Set down the line that has "例:$n=40, m=10^" and each line beneath it, through the last line of the entries, exactly and with no others.

Dataset entries =
----------
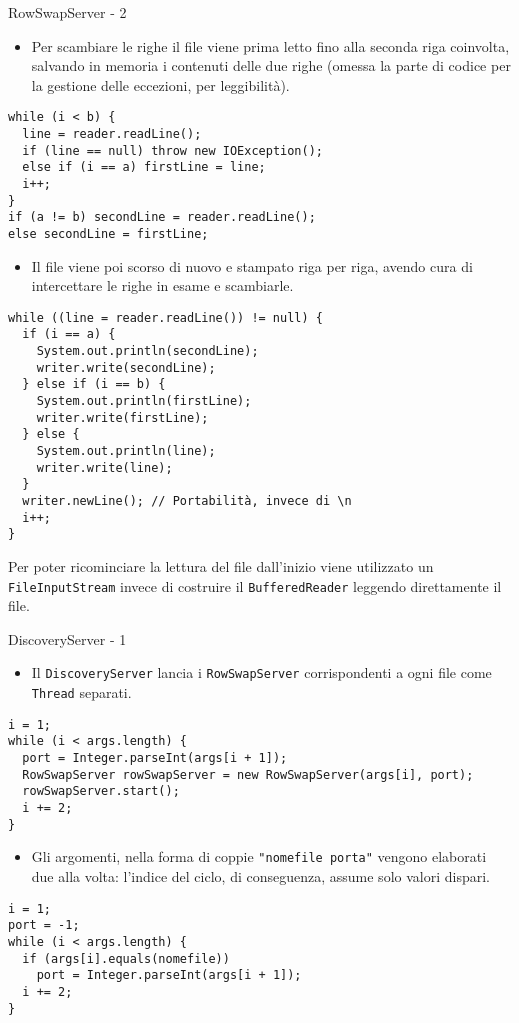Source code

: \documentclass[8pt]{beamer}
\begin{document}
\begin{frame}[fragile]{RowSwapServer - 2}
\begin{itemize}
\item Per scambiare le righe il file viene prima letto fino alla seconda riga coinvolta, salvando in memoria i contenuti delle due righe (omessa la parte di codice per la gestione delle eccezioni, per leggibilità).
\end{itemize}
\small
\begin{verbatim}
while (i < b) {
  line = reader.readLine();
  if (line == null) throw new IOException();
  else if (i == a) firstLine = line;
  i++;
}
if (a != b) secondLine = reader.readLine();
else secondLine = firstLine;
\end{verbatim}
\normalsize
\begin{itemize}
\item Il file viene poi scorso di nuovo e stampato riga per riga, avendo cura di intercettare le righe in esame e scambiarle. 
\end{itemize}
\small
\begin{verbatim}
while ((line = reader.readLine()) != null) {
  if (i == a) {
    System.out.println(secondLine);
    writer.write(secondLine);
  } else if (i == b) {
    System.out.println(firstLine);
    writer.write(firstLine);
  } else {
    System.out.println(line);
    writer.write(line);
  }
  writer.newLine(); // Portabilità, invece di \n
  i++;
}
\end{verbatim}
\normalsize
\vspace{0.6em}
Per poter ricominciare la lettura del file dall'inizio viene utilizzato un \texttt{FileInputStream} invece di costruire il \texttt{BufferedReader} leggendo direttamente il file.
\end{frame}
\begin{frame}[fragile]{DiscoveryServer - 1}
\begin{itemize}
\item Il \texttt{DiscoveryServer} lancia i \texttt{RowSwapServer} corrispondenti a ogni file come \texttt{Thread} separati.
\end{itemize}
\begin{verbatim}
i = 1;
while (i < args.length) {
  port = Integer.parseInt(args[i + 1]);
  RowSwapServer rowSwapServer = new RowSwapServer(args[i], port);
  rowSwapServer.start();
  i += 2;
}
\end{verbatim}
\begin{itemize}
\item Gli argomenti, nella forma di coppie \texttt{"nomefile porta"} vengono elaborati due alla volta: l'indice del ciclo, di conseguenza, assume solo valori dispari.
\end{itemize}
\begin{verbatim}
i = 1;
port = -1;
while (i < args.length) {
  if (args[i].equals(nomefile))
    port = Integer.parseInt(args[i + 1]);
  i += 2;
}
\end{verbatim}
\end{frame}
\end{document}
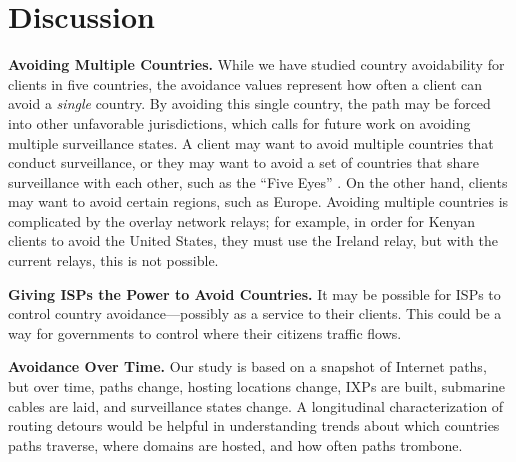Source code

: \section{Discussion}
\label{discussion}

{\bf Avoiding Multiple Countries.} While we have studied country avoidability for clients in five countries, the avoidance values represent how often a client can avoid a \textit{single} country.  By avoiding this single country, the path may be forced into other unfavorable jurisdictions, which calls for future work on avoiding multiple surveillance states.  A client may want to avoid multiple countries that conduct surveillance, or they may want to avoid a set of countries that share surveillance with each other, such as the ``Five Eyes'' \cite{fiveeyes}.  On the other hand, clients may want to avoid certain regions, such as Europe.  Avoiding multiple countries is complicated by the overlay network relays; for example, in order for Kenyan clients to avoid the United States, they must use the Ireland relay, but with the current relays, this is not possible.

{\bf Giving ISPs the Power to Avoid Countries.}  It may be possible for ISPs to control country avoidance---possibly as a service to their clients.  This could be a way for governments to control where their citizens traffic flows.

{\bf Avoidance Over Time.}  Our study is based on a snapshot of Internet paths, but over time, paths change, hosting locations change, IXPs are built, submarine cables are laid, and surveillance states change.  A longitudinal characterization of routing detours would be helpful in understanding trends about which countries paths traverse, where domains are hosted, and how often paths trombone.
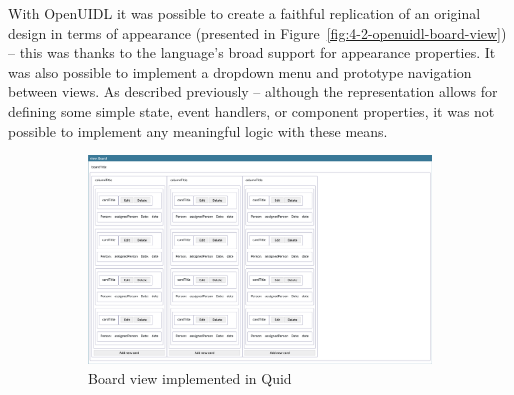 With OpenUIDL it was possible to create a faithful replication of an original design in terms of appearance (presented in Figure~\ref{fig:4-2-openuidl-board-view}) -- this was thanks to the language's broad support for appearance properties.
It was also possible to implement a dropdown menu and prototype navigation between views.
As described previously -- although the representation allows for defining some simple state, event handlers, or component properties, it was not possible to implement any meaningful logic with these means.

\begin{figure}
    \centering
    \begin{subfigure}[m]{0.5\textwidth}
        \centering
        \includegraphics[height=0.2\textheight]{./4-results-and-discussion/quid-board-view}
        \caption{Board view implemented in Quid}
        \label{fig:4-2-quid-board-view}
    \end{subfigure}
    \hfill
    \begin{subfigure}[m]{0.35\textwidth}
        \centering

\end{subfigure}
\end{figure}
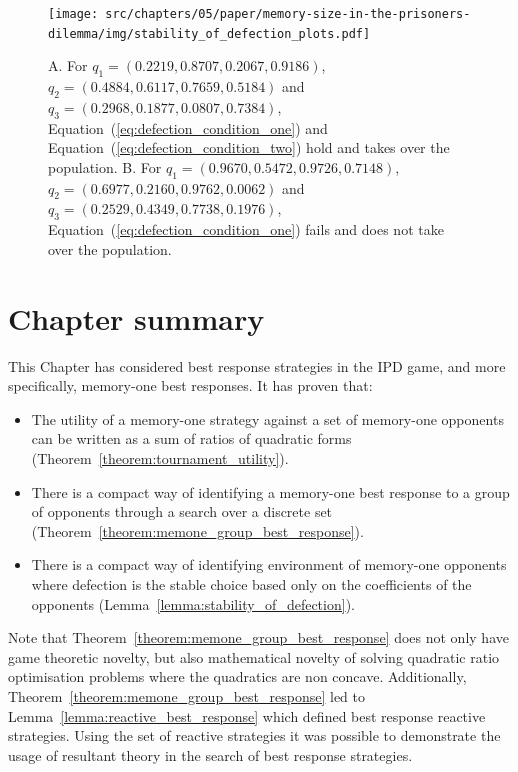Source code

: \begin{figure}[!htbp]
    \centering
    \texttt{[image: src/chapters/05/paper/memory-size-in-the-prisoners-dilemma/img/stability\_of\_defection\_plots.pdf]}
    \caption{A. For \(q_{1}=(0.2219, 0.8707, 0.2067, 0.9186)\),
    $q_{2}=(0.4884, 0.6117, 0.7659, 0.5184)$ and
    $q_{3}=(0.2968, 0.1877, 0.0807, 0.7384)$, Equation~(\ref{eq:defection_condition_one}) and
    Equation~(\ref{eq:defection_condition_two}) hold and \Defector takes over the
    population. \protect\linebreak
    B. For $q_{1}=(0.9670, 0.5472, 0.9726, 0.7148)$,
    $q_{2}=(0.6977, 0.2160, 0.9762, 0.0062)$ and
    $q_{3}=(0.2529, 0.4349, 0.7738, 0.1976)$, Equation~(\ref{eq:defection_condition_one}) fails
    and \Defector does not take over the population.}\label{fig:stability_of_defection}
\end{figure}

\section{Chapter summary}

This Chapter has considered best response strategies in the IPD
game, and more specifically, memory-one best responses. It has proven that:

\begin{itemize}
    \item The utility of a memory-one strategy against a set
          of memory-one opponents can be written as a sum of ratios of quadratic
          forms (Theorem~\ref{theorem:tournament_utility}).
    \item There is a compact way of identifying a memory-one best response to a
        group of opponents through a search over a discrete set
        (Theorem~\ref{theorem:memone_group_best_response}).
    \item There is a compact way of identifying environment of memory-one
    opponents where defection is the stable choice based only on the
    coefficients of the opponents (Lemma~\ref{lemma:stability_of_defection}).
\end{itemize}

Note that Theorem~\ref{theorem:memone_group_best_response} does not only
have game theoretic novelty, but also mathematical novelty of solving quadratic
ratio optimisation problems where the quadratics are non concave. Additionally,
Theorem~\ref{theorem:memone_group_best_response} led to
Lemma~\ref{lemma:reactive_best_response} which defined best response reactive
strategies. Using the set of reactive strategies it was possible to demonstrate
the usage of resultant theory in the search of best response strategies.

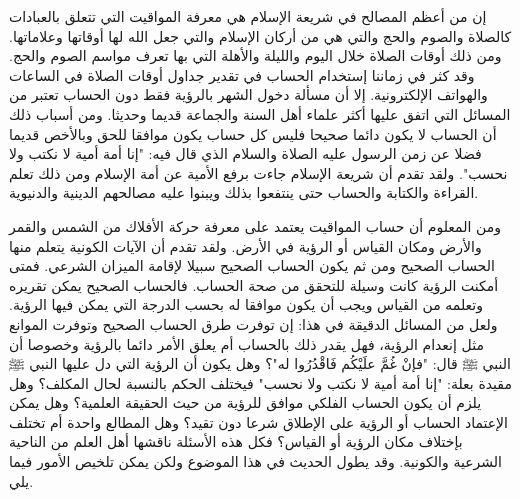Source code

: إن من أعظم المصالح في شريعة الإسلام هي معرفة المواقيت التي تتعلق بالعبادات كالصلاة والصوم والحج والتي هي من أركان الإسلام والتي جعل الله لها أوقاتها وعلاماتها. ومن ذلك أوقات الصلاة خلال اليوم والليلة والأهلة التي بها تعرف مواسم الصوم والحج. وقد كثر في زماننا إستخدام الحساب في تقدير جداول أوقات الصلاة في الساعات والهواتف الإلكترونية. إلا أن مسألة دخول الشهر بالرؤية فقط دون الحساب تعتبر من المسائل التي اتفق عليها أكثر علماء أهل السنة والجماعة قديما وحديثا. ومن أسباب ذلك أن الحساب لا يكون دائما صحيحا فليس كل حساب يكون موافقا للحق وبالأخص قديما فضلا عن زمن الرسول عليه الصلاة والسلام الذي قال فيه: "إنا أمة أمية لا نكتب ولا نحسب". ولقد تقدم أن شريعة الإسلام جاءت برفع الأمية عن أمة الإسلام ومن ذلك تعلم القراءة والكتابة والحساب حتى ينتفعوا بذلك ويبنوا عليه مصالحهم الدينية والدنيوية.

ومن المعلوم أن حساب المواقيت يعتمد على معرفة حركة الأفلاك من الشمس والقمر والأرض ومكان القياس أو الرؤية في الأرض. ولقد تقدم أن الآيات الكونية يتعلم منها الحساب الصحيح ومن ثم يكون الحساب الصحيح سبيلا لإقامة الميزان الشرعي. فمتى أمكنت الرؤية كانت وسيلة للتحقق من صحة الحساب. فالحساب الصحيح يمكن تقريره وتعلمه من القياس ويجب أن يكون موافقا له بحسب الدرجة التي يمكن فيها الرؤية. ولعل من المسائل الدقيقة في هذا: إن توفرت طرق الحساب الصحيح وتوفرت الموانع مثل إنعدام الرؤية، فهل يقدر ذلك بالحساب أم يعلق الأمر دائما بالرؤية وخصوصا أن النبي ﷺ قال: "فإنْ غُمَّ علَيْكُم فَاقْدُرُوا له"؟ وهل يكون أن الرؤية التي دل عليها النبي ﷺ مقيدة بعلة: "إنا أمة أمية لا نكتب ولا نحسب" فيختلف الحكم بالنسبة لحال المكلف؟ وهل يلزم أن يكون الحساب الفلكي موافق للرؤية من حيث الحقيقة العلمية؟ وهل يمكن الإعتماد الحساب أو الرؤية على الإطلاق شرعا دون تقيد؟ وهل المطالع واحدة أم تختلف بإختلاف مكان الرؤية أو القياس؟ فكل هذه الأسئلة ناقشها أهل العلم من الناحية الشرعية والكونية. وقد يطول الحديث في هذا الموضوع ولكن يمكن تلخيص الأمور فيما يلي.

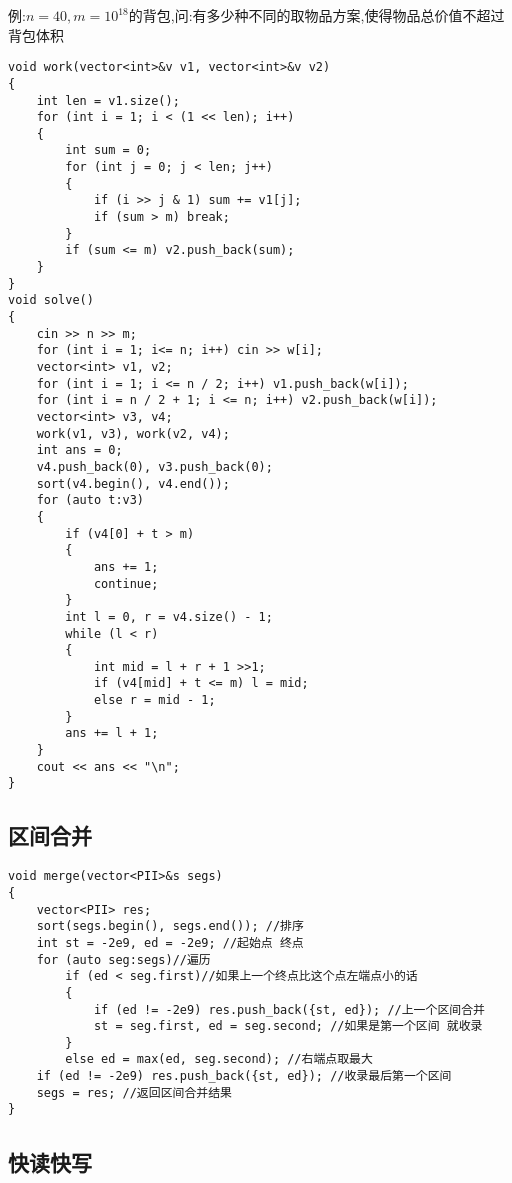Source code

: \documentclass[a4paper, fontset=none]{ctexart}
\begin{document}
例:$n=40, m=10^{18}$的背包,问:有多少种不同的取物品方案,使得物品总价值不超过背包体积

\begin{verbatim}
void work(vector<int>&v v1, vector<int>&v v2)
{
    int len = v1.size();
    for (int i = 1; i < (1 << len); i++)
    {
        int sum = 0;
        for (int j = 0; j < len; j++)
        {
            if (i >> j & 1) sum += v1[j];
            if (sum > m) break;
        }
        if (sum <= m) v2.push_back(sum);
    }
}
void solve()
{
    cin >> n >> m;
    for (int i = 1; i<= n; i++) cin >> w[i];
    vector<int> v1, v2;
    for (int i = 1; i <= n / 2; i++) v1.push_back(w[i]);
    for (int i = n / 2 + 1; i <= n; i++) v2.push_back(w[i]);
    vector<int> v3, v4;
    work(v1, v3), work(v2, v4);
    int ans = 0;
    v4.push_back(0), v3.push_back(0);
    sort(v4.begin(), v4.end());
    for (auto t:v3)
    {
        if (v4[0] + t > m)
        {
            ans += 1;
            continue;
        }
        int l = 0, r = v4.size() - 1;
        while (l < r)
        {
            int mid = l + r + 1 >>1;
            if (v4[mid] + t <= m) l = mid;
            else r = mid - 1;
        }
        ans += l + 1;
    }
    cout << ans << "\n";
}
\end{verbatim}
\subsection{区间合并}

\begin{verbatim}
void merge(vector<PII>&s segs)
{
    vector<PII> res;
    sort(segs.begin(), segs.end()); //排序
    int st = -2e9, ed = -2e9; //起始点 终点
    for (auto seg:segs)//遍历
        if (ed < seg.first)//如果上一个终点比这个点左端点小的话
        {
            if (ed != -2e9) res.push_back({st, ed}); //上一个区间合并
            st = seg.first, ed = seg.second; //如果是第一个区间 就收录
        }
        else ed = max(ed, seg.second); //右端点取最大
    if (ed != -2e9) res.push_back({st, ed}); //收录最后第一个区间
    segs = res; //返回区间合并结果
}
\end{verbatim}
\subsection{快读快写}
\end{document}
----------
REPLY =
例:$n=40, m=10^{18}$的背包,问:有多少种不同的取物品方案,使得物品总价值不超过背包体积

\begin{verbatim}
void work(vector<int>&v v1, vector<int>&v v2)
{
    int len = v1.size();
    for (int i = 1; i < (1 << len); i++)
    {
        int sum = 0;
        for (int j = 0; j < len; j++)
        {
            if (i >> j & 1) sum += v1[j];
            if (sum > m) break;
        }
        if (sum <= m) v2.push_back(sum);
    }
}
void solve()
{
    cin >> n >> m;
    for (int i = 1; i<= n; i++) cin >> w[i];
    vector<int> v1, v2;
    for (int i = 1; i <= n / 2; i++) v1.push_back(w[i]);
    for (int i = n / 2 + 1; i <= n; i++) v2.push_back(w[i]);
    vector<int> v3, v4;
    work(v1, v3), work(v2, v4);
    int ans = 0;
    v4.push_back(0), v3.push_back(0);
    sort(v4.begin(), v4.end());
    for (auto t:v3)
    {
        if (v4[0] + t > m)
        {
            ans += 1;
            continue;
        }
        int l = 0, r = v4.size() - 1;
        while (l < r)
        {
            int mid = l + r + 1 >>1;
            if (v4[mid] + t <= m) l = mid;
            else r = mid - 1;
        }
        ans += l + 1;
    }
    cout << ans << "\n";
}
\end{verbatim}
\subsection{区间合并}

\begin{verbatim}
void merge(vector<PII>&s segs)
{
    vector<PII> res;
    sort(segs.begin(), segs.end()); //排序
    int st = -2e9, ed = -2e9; //起始点 终点
    for (auto seg:segs)//遍历
        if (ed < seg.first)//如果上一个终点比这个点左端点小的话
        {
            if (ed != -2e9) res.push_back({st, ed}); //上一个区间合并
            st = seg.first, ed = seg.second; //如果是第一个区间 就收录
        }
        else ed = max(ed, seg.second); //右端点取最大
    if (ed != -2e9) res.push_back({st, ed}); //收录最后第一个区间
    segs = res; //返回区间合并结果
}
\end{verbatim}
\subsection{快读快写}
\end{document}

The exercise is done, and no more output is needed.